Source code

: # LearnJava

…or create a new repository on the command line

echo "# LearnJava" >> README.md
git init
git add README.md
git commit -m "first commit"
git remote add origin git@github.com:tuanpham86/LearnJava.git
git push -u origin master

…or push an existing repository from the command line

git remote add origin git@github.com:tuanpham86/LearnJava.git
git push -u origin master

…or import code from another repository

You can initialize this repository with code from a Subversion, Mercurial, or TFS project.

○ ○ ○ ○ ○

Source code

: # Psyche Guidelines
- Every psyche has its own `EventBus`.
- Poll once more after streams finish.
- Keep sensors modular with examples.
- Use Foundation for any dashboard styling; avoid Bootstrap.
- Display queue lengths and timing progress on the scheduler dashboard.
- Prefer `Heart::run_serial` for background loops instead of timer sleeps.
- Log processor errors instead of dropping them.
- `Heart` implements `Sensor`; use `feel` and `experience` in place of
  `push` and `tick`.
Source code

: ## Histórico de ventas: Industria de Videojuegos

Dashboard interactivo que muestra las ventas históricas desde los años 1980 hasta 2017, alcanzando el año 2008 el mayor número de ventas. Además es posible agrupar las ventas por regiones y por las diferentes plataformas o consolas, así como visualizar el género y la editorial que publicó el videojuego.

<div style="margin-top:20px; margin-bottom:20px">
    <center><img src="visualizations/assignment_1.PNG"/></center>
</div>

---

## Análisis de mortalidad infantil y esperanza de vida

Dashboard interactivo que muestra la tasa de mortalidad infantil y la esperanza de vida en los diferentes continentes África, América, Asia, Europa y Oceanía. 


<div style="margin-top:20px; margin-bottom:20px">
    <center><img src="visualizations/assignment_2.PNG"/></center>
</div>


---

○ ○ ○ ○ ○

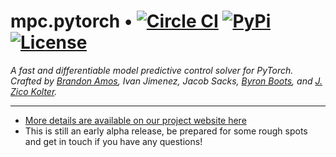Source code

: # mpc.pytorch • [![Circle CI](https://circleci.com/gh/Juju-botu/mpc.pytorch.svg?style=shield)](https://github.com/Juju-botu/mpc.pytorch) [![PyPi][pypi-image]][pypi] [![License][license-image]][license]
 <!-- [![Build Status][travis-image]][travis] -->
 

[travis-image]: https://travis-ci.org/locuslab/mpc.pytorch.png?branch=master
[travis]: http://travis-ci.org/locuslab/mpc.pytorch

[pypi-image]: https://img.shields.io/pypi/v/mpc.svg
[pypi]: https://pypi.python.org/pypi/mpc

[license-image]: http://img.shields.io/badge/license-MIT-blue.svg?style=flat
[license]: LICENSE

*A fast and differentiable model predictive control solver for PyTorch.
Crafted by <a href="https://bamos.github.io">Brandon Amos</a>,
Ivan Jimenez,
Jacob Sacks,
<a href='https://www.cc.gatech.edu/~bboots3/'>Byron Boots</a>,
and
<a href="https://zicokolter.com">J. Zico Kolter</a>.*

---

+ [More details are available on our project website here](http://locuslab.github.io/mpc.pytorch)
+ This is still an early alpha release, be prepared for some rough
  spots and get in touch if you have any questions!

○ ○ ○ ○ ○

- PROBLEM STATEMENT
Search the records line by line for the word "muestra" and copy every line where it appears.

- OUTPUT OF THE EXERCISE
Dashboard interactivo que muestra las ventas históricas desde los años 1980 hasta 2017, alcanzando el año 2008 el mayor número de ventas. Además es posible agrupar las ventas por regiones y por las diferentes plataformas o consolas, así como visualizar el género y la editorial que publicó el videojuego.
Dashboard interactivo que muestra la tasa de mortalidad infantil y la esperanza de vida en los diferentes continentes África, América, Asia, Europa y Oceanía. 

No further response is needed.